E-commerce companies reported 50% sales in past three months from tier-II & III cities
Rural India has come to the fore this festive season, at least for e-commerce companies. Over 50% of the sales that happened online, from August till now, have come from tier-II and III cities, in a significant shift from the past two seasons. As per major e-commerce companies, there has been a 15% rise in sales from smaller towns and cities this year.
Flipkart told FE that almost 60% of its sales starting from independence day till Diwali came from smaller towns. Amazon said it saw an overall rise of 250% in festive season sales compared to last year, with smaller towns contributing 65% of that jump. The festive season registered sales of over $3 billion, according to estimates by leading e-commerce firms.
Ankit Nagori, chief business officer of Flipkart, said the Big Billion Day sale saw 50-60% of traffic from tier II and III cities. “With India opening up to online shopping, more and more customers across geographies are shopping with us. In fact, with increased adoption of smartphones and internet penetration, close to 50% of our traffic comes from smaller cities. Participation from places like Jaipur, Aurangabad, Guwahati, Indore, Nagpur, Coimbatore, etc, is on a constant rise,” Nagori said. Flipkart’s chief product officer Punit Soni, who had personally gone to deliver products to customers, found to his pleasant surprise that this year he was delivering stuff to construction workers and security guards.
Gartner, in its latest report on e-commerce, has said online business in the country is set to cross $6 billion in revenues in 2015, recording a 70% increase from a year ago. By 2016, the online shopper base will grow almost three times to 100 million, and over half of the new buyers would be from tier II and tier III cities. The report adds that of the around 71% who shop online from smaller cities, 30% of them use handheld devices.
This increased interest from smaller cities is translating into e-commerce companies modifying their models for customers and sellers alike. Amazon has started an assisted shopping programme with an organisation called Vakrangee that is designed to help customers, who do not have access to the internet, shop online. “Under the partnership, about 40 Vakrangee Kendras have been set up as assisted shopping points wherein customers can access Amazon, make a purchase, have the orders delivered to the same kiosk and pay in cash while picking up the package,” an official spokesperson of Amazon said.
Even for rural sellers, they have similar initiatives to get them on board through online and offline tools like self-service registration that allows anyone to log on to Amazon.in/sell, register and start selling. Then there is ‘Feet on Street’, wherein Amazon personnel personally connect with SMEs in various towns and educate them on selling online. “When they associate with Amazon.in, they do not need to worry about getting customers, marketing or even delivery of products. We offer delivery to over 19,000 pin codes on account of our partnership with Indian Postal Service; access to 21 fulfillment centres across 10 states with a storage capacity of over 5 million cubic feet,” added the spokesperson.

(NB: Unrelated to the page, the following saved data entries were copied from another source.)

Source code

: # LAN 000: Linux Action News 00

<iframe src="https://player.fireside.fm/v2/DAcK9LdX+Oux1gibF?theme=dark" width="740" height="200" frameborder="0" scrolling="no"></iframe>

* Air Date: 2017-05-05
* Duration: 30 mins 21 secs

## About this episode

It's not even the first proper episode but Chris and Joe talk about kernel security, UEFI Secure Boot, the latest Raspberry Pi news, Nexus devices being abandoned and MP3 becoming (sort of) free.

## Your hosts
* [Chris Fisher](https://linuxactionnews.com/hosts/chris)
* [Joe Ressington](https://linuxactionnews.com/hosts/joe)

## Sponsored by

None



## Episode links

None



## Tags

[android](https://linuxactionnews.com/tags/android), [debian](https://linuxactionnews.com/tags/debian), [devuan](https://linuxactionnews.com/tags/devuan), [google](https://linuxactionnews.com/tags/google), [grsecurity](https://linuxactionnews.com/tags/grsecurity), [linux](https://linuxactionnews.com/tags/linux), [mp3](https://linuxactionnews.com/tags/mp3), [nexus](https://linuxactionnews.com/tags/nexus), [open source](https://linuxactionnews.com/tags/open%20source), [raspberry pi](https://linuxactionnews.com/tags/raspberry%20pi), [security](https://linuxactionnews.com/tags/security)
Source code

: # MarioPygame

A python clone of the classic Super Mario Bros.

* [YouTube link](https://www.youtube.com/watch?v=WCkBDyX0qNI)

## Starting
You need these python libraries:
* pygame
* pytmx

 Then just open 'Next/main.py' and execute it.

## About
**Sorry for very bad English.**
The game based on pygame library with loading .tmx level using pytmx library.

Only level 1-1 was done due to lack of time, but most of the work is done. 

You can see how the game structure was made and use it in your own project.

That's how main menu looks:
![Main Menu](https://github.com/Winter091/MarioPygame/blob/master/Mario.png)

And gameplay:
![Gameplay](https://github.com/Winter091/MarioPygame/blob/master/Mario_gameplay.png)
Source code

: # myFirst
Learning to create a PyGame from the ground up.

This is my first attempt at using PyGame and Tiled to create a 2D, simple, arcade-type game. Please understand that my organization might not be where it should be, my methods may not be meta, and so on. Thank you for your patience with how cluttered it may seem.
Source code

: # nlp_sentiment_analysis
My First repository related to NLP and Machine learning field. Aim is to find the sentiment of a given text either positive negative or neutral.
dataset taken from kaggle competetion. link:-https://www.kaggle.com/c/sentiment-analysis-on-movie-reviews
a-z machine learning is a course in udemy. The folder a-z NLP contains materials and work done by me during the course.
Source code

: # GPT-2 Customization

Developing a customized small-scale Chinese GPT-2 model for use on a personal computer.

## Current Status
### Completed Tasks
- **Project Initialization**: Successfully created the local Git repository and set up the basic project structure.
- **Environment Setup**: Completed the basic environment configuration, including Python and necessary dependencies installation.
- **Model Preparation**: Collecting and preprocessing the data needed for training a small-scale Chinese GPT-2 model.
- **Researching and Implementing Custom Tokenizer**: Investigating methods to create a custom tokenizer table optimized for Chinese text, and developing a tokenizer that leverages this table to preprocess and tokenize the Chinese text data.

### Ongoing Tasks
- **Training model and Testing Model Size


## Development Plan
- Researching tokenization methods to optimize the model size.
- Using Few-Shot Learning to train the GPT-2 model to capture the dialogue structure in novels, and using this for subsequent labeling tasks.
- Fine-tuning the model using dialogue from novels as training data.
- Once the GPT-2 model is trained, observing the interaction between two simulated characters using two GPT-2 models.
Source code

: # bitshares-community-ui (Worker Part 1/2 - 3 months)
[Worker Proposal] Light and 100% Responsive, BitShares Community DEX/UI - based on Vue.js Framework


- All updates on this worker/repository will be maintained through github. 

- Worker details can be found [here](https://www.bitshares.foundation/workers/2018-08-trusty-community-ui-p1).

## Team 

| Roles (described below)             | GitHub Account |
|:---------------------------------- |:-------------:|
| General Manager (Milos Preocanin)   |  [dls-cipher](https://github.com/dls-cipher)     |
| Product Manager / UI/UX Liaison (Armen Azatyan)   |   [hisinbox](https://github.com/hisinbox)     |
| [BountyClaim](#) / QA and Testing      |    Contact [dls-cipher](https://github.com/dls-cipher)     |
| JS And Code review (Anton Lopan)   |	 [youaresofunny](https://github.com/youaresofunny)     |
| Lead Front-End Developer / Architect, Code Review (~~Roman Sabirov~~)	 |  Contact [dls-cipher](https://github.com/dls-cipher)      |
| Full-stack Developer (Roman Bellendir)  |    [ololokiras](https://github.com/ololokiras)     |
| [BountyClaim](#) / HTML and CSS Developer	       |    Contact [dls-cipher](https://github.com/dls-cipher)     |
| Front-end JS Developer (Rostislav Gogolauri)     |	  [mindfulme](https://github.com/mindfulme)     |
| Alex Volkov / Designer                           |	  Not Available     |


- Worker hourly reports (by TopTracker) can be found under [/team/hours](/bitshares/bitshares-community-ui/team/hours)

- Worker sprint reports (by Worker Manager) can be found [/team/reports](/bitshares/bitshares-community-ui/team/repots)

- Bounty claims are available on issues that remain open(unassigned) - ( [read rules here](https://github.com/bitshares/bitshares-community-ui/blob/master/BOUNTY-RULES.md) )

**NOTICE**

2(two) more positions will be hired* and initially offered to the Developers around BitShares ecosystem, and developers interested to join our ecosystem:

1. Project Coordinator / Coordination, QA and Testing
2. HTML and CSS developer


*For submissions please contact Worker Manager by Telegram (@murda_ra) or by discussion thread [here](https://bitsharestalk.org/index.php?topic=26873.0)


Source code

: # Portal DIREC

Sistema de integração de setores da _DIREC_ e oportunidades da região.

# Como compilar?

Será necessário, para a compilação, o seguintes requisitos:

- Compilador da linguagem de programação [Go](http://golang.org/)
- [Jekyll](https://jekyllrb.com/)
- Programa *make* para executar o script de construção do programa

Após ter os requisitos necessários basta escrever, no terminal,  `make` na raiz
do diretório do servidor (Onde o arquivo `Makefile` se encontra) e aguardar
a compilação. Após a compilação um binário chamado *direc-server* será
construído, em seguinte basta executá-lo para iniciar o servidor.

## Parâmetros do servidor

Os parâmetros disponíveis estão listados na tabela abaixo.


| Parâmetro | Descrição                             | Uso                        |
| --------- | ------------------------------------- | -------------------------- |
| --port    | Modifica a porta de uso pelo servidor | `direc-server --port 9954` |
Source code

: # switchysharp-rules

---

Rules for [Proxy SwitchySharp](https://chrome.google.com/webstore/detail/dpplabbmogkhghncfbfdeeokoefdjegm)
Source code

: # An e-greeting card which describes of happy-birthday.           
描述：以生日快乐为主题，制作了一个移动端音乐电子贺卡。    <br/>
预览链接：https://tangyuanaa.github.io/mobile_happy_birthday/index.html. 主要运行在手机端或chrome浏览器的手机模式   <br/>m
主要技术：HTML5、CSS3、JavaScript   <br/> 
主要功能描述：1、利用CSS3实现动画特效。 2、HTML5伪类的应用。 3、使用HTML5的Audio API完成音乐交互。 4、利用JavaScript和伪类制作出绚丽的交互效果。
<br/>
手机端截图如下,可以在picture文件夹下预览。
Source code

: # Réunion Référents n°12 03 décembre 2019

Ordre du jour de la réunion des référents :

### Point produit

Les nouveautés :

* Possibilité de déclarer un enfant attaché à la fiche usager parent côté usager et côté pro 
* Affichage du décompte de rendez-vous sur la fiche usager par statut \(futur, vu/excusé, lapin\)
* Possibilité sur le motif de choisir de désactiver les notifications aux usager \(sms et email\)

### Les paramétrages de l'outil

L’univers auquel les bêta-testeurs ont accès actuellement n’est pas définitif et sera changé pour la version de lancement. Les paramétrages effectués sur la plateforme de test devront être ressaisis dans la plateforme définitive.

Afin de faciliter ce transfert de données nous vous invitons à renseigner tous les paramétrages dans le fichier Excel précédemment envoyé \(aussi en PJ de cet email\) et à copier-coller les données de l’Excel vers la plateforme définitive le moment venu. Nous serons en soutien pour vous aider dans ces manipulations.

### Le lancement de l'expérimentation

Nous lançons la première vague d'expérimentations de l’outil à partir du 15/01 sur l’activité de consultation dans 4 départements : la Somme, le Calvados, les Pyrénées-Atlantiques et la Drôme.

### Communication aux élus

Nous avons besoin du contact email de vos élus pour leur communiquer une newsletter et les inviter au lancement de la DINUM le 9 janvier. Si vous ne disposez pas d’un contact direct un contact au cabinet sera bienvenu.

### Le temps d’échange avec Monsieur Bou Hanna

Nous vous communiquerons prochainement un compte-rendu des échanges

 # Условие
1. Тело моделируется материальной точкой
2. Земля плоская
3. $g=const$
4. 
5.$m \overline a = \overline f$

Flipkart has a similar initiative called Flipkart Connect — a campaign designed to educate and create awareness amongst customers about the benefits of online shopping. Focused on highlighting the ease of shopping, delivery options, payment modes, etc, this customer engagement initiative has been live across top 20 tier II and III cities. The company also has FlipStars — a seller initiative to celebrate and honour the success of the top performing sellers from smaller cities. Flipkart claims to have 60,000 sellers on its platform, of which 30-40% are from smaller cities and towns.
Apart from these e-commerce companies, many start-ups have also realised the potential and need to expand towards rural areas. Practo, a Bangalore-based doctor discovery platform, realised their demand in these areas and now aims to enter 100 small cities and towns. “We have already entered 35 cities and we see 25% of our traffic coming from smaller cities and towns. We have also ensured that our mobile application size is only 6MB on an Android device, to ensure that people with poor network issues and limited mobile data packages are able to download the mobile application without too much hassle,” says Shashank ND, founder and CEO of Practo.